+++ Input data +++

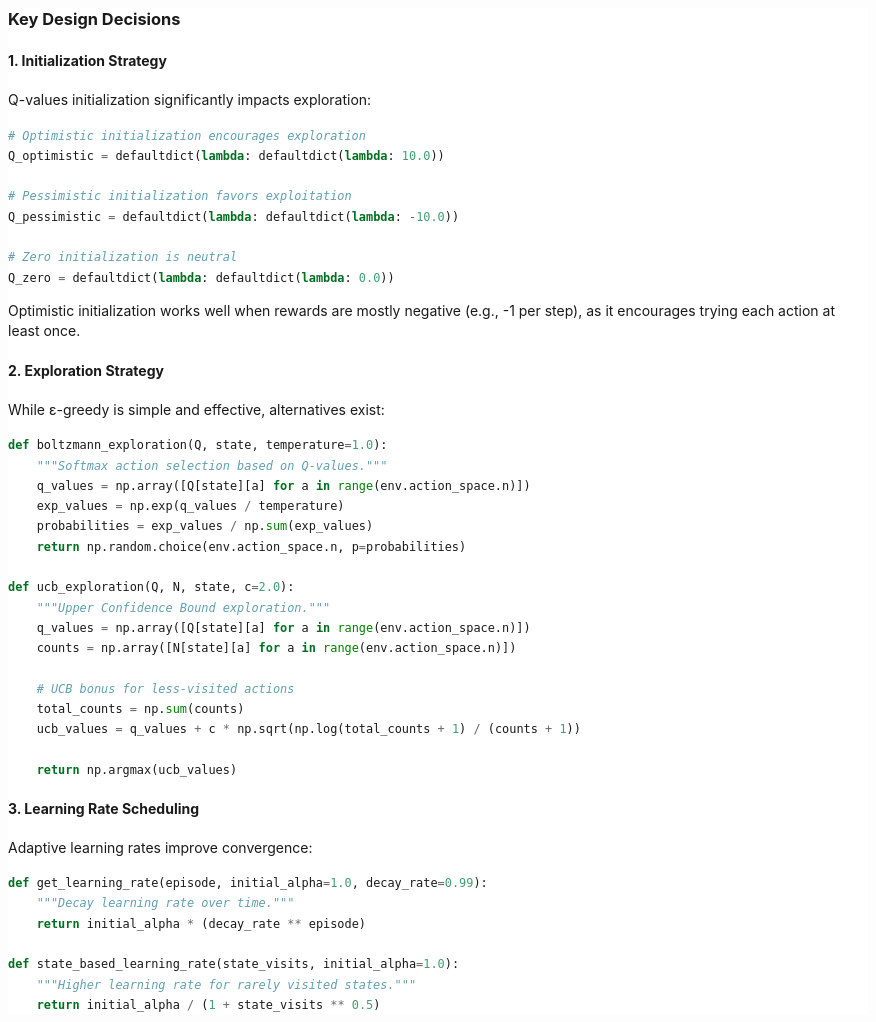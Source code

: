 ### Key Design Decisions

#### 1. Initialization Strategy

Q-values initialization significantly impacts exploration:

```python
# Optimistic initialization encourages exploration
Q_optimistic = defaultdict(lambda: defaultdict(lambda: 10.0))

# Pessimistic initialization favors exploitation  
Q_pessimistic = defaultdict(lambda: defaultdict(lambda: -10.0))

# Zero initialization is neutral
Q_zero = defaultdict(lambda: defaultdict(lambda: 0.0))
```

Optimistic initialization works well when rewards are mostly negative (e.g., -1 per step), as it encourages trying each action at least once.

#### 2. Exploration Strategy

While ε-greedy is simple and effective, alternatives exist:

```python
def boltzmann_exploration(Q, state, temperature=1.0):
    """Softmax action selection based on Q-values."""
    q_values = np.array([Q[state][a] for a in range(env.action_space.n)])
    exp_values = np.exp(q_values / temperature)
    probabilities = exp_values / np.sum(exp_values)
    return np.random.choice(env.action_space.n, p=probabilities)

def ucb_exploration(Q, N, state, c=2.0):
    """Upper Confidence Bound exploration."""
    q_values = np.array([Q[state][a] for a in range(env.action_space.n)])
    counts = np.array([N[state][a] for a in range(env.action_space.n)])
    
    # UCB bonus for less-visited actions
    total_counts = np.sum(counts)
    ucb_values = q_values + c * np.sqrt(np.log(total_counts + 1) / (counts + 1))
    
    return np.argmax(ucb_values)
```

#### 3. Learning Rate Scheduling

Adaptive learning rates improve convergence:

```python
def get_learning_rate(episode, initial_alpha=1.0, decay_rate=0.99):
    """Decay learning rate over time."""
    return initial_alpha * (decay_rate ** episode)

def state_based_learning_rate(state_visits, initial_alpha=1.0):
    """Higher learning rate for rarely visited states."""
    return initial_alpha / (1 + state_visits ** 0.5)
```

+++

Exercise: Copy the data above line for line, skipping every picture.

Expected answer:
Source code

: ### Key Design Decisions

#### 1. Initialization Strategy

Q-values initialization significantly impacts exploration:

```python
# Optimistic initialization encourages exploration
Q_optimistic = defaultdict(lambda: defaultdict(lambda: 10.0))

# Pessimistic initialization favors exploitation  
Q_pessimistic = defaultdict(lambda: defaultdict(lambda: -10.0))

# Zero initialization is neutral
Q_zero = defaultdict(lambda: defaultdict(lambda: 0.0))
```

Optimistic initialization works well when rewards are mostly negative (e.g., -1 per step), as it encourages trying each action at least once.

#### 2. Exploration Strategy

While ε-greedy is simple and effective, alternatives exist:

```python
def boltzmann_exploration(Q, state, temperature=1.0):
    """Softmax action selection based on Q-values."""
    q_values = np.array([Q[state][a] for a in range(env.action_space.n)])
    exp_values = np.exp(q_values / temperature)
    probabilities = exp_values / np.sum(exp_values)
    return np.random.choice(env.action_space.n, p=probabilities)

def ucb_exploration(Q, N, state, c=2.0):
    """Upper Confidence Bound exploration."""
    q_values = np.array([Q[state][a] for a in range(env.action_space.n)])
    counts = np.array([N[state][a] for a in range(env.action_space.n)])
    
    # UCB bonus for less-visited actions
    total_counts = np.sum(counts)
    ucb_values = q_values + c * np.sqrt(np.log(total_counts + 1) / (counts + 1))
    
    return np.argmax(ucb_values)
```

#### 3. Learning Rate Scheduling

Adaptive learning rates improve convergence:

```python
def get_learning_rate(episode, initial_alpha=1.0, decay_rate=0.99):
    """Decay learning rate over time."""
    return initial_alpha * (decay_rate ** episode)

def state_based_learning_rate(state_visits, initial_alpha=1.0):
    """Higher learning rate for rarely visited states."""
    return initial_alpha / (1 + state_visits ** 0.5)
```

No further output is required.